# Assignment
Exact transcription begins at the first line of the material below and ends with the line holding "subgroup of order four"; pictures are skipped.

◆ ◆ ◆ ◆

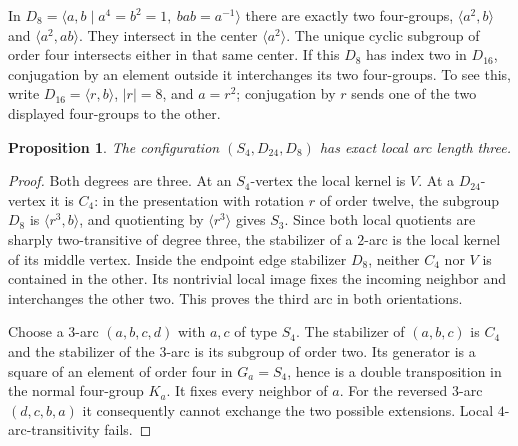 \documentclass[11pt]{article}
\newtheorem{proposition}[lemma]{Proposition}
\begin{document}
In $D_8=\langle a,b\mid a^4=b^2=1,\ b a b=a^{-1}\rangle$
there are exactly two four-groups,
$\langle a^2,b\rangle$ and $\langle a^2,ab\rangle$.
They intersect in the center $\langle a^2\rangle$. The unique cyclic
subgroup of order four intersects either in that same center.
If this $D_8$ has index two in $D_{16}$, conjugation by an element
outside it interchanges its two four-groups. To see this, write
$D_{16}=\langle r,b\rangle$, $|r|=8$, and $a=r^2$; conjugation by
$r$ sends one of the two displayed four-groups to the other.

\begin{proposition}\label{d24}
The configuration $(S_4,D_{24},D_8)$ has exact local arc length three.
\end{proposition}
\begin{proof}
Both degrees are three. At an $S_4$-vertex the local kernel is $V$.
At a $D_{24}$-vertex it is $C_4$: in the presentation with rotation
$r$ of order twelve, the subgroup $D_8$ is $\langle r^3,b\rangle$,
and quotienting by $\langle r^3\rangle$ gives $S_3$.
Since both local quotients are sharply two-transitive of degree three,
the stabilizer of a $2$-arc is the local kernel of its middle vertex.
Inside the endpoint edge stabilizer $D_8$, neither $C_4$ nor $V$ is
contained in the other. Its nontrivial local image fixes the incoming
neighbor and interchanges the other two. This proves the third arc in
both orientations.

Choose a $3$-arc $(a,b,c,d)$ with $a,c$ of type $S_4$.
The stabilizer of $(a,b,c)$ is $C_4$ and the stabilizer of the $3$-arc
is its subgroup of order two. Its generator is a square of an element
of order four in $G_a=S_4$, hence is a double transposition in the
normal four-group $K_a$. It fixes every neighbor of $a$. For the reversed
$3$-arc $(d,c,b,a)$ it consequently cannot exchange the two possible
extensions. Local $4$-arc-transitivity fails.
\end{proof}
\end{document}
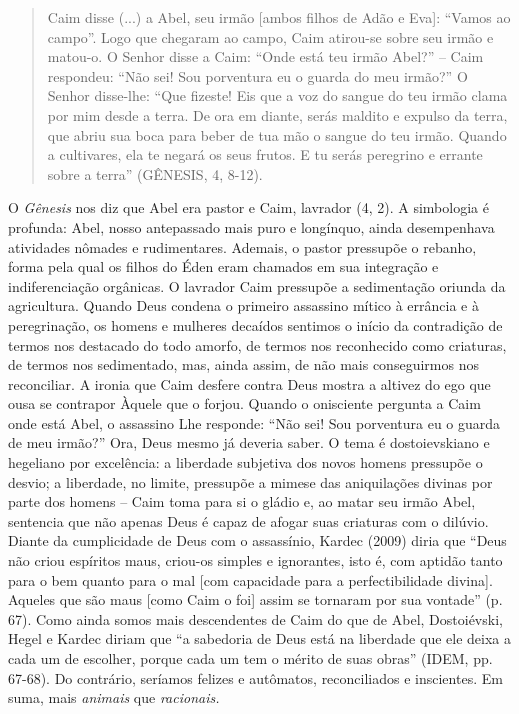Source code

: \begin{quote}
Caim disse (...) a Abel, seu irmão {[}ambos filhos de Adão e Eva{]}:
``Vamos ao campo''. Logo que chegaram ao campo, Caim atirou-se sobre seu
irmão e matou-o. O Senhor disse a Caim: ``Onde está teu irmão Abel?'' --
Caim respondeu: ``Não sei! Sou porventura eu o guarda do meu irmão?'' O
Senhor disse-lhe: ``Que fizeste! Eis que a voz do sangue do teu irmão
clama por mim desde a terra. De ora em diante, serás maldito e expulso
da terra, que abriu sua boca para beber de tua mão o sangue do teu
irmão. Quando a cultivares, ela te negará os seus frutos. E tu serás
peregrino e errante sobre a terra'' (GÊNESIS, 4, 8-12).
\end{quote}

O \emph{Gênesis} nos diz que Abel era pastor e Caim, lavrador (4, 2). A
simbologia é profunda: Abel, nosso antepassado mais puro e longínquo,
ainda desempenhava atividades nômades e rudimentares. Ademais, o pastor
pressupõe o rebanho, forma pela qual os filhos do Éden eram chamados em
sua integração e indiferenciação orgânicas. O lavrador Caim pressupõe a
sedimentação oriunda da agricultura. Quando Deus condena o primeiro
assassino mítico à errância e à peregrinação, os homens e mulheres
decaídos sentimos o início da contradição de termos nos destacado do
todo amorfo, de termos nos reconhecido como criaturas, de termos nos
sedimentado, mas, ainda assim, de não mais conseguirmos nos reconciliar.
A ironia que Caim desfere contra Deus mostra a altivez do ego que ousa
se contrapor Àquele que o forjou. Quando o onisciente pergunta a Caim
onde está Abel, o assassino Lhe responde: ``Não sei! Sou porventura eu o
guarda de meu irmão?'' Ora, Deus mesmo já deveria saber. O tema é
dostoievskiano e hegeliano por excelência: a liberdade subjetiva dos
novos homens pressupõe o desvio; a liberdade, no limite, pressupõe a
mimese das aniquilações divinas por parte dos homens -- Caim toma para
si o gládio e, ao matar seu irmão Abel, sentencia que não apenas Deus é
capaz de afogar suas criaturas com o dilúvio. Diante da cumplicidade de
Deus com o assassínio, Kardec (2009) diria que ``Deus não criou
espíritos maus, criou-os simples e ignorantes, isto é, com aptidão tanto
para o bem quanto para o mal {[}com capacidade para a perfectibilidade
divina{]}. Aqueles que são maus {[}como Caim o foi{]} assim se tornaram
por sua vontade'' (p. 67). Como ainda somos mais descendentes de Caim do
que de Abel, Dostoiévski, Hegel e Kardec diriam que ``a sabedoria de
Deus está na liberdade que ele deixa a cada um de escolher, porque cada
um tem o mérito de suas obras'' (IDEM, pp. 67-68). Do contrário,
seríamos felizes e autômatos, reconciliados e inscientes. Em suma, mais
\emph{animais} que \emph{racionais. }

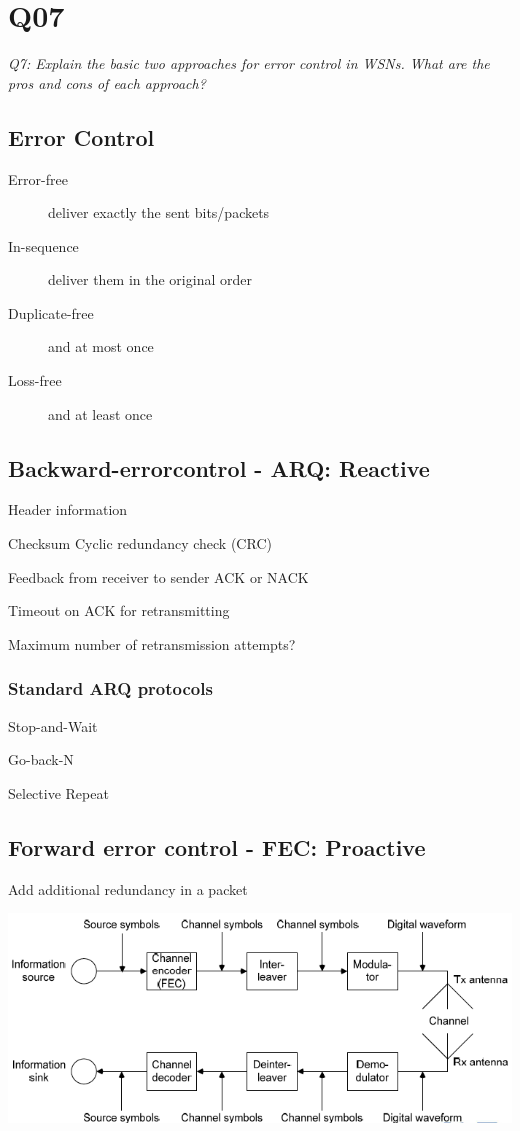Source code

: \chapter{Q07}
\emph{Q7: Explain the basic two approaches for error control in WSNs. What are
the pros and cons of each approach?}

\section{Error Control}

\begin{description}
	\item[Error-free] deliver exactly the sent bits/packets
	\item[In-sequence] deliver them in the original order
	\item[Duplicate-free] and at most once
	\item[Loss-free] and at least once
\end{description}


\section{Backward-errorcontrol - ARQ: Reactive}

Header information

Checksum Cyclic redundancy check (CRC) 

Feedback from receiver to sender ACK or NACK

Timeout on ACK for retransmitting

Maximum number of retransmission attempts?

\subsection{Standard ARQ protocols}
\begin{description}
	\item Stop-and-Wait
	\item Go-back-N
	\item Selective Repeat
\end{description}

\section{Forward error control - FEC: Proactive}

Add additional redundancy in a packet

\begin{center}
 \includegraphics[scale=0.5]{img/ErrorControle-FEC.png}
\end{center}

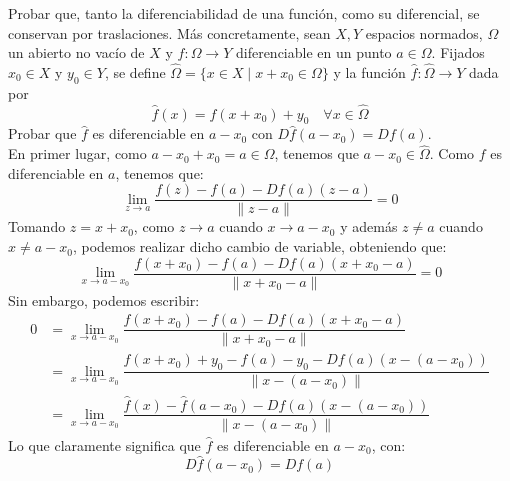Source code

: \begin{ejercicio}
Probar que, tanto la diferenciabilidad de una función, como su diferencial, se conservan por traslaciones. Más concretamente, sean \( X, Y \) espacios normados, \( \Omega \) un abierto no vacío de \( X \) y \( f : \Omega \rightarrow Y \) diferenciable en un punto \( a \in \Omega \). Fijados \( x_0 \in X \) y \( y_0 \in Y \), se define \( \hat{\Omega} = \{x \in X\mid x + x_0 \in \Omega\} \) y la función \( \hat{f} : \hat{\Omega} \rightarrow Y \) dada por
\[
\hat{f}(x) = f(x + x_0) + y_0 \quad \forall x \in \hat{\Omega}
\]
Probar que \( \hat{f} \) es diferenciable en \( a - x_0 \) con \( D\hat{f}(a - x_0) = Df(a) \).\\

\noindent
En primer lugar, como $a-x_0+x_0 = a\in \Omega$, tenemos que $a-x_0 \in \hat{\Omega}$. Como $f$ es diferenciable en $a$, tenemos que:
\begin{equation*}
    \lim_{z\to a} \dfrac{f(z)-f(a)-Df(a)(z-a)}{\|z-a\|} = 0
\end{equation*}
Tomando $z = x+x_0$, como $z\to a$ cuando $x\to a-x_0$ y además $z\neq a$ cuando $x\neq a-x_0$, podemos realizar dicho cambio de variable, obteniendo que:
\begin{equation*}
    \lim_{x\to a-x_0} \dfrac{f(x+x_0)-f(a)-Df(a)(x+x_0-a)}{\|x+x_0-a\|} = 0
\end{equation*}
Sin embargo, podemos escribir:
\begin{align*}
    0 &= \lim_{x\to a-x_0} \dfrac{f(x+x_0)-f(a)-Df(a)(x+x_0-a)}{\|x+x_0-a\|}  \\
      &= \lim_{x\to a-x_0}\dfrac{f(x+x_0)+y_0 - f(a)-y_0 - Df(a)(x-(a-x_0))}{\|x-(a-x_0)\|}  \\
      &= \lim_{x\to a-x_0}\dfrac{\hat{f}(x) - \hat{f}(a-x_0) - Df(a)(x-(a-x_0))}{\|x-(a-x_0)\|} 
\end{align*}
Lo que claramente significa que $\hat{f}$ es diferenciable en $a-x_0$, con:
\begin{equation*}
    D\hat{f}(a-x_0) = Df(a)
\end{equation*}
\end{ejercicio}

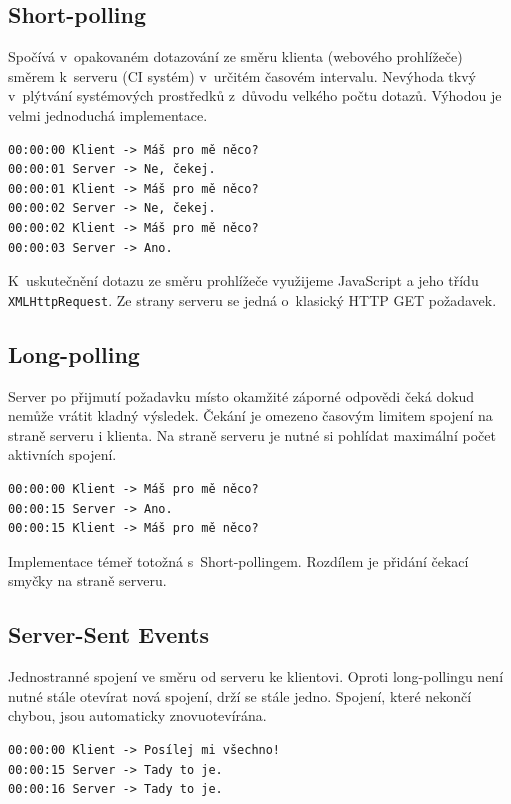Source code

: \subsection{Short-polling}

Spočívá v~opakovaném dotazování ze směru klienta (webového prohlížeče) směrem k~serveru (CI systém) v~určitém časovém intervalu.
Nevýhoda tkvý v~plýtvání systémových prostředků z~důvodu velkého počtu dotazů.
Výhodou je velmi jednoduchá implementace.

\begin{verbatim}
00:00:00 Klient -> Máš pro mě něco?
00:00:01 Server -> Ne, čekej.
00:00:01 Klient -> Máš pro mě něco?
00:00:02 Server -> Ne, čekej.
00:00:02 Klient -> Máš pro mě něco?
00:00:03 Server -> Ano.
\end{verbatim}

K~uskutečnění dotazu ze směru prohlížeče využijeme JavaScript a jeho třídu \verb|XMLHttpRequest|.
Ze strany serveru se jedná o~klasický HTTP GET požadavek.

\subsection{Long-polling}

Server po přijmutí požadavku místo okamžité záporné odpovědi čeká dokud nemůže vrátit kladný výsledek.
Čekání je omezeno časovým limitem spojení na straně serveru i klienta.
Na straně serveru je nutné si pohlídat maximální počet aktivních spojení.

\begin{verbatim}
00:00:00 Klient -> Máš pro mě něco?
00:00:15 Server -> Ano.
00:00:15 Klient -> Máš pro mě něco?
\end{verbatim}

Implementace témeř totožná s~Short-pollingem.
Rozdílem je přidání čekací smyčky na straně serveru.

\subsection{Server-Sent Events}

Jednostranné spojení ve směru od serveru ke klientovi.
Oproti long-pollingu není nutné stále otevírat nová spojení, drží se stále jedno.
Spojení, které nekončí chybou, jsou automaticky znovuotevírána.

\begin{verbatim}
00:00:00 Klient -> Posílej mi všechno!
00:00:15 Server -> Tady to je.
00:00:16 Server -> Tady to je.
\end{verbatim}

◆ ◆ ◆ ◆

# Answer to this task
 \documentclass[11pt]{article}
\newtheorem{proposition}[lemma]{Proposition}
\begin{document}
In $D_8=\langle a,b\mid a^4=b^2=1,\ b a b=a^{-1}\rangle$
there are exactly two four-groups,
$\langle a^2,b\rangle$ and $\langle a^2,ab\rangle$.
They intersect in the center $\langle a^2\rangle$. The unique cyclic
subgroup of order four intersects either in that same center.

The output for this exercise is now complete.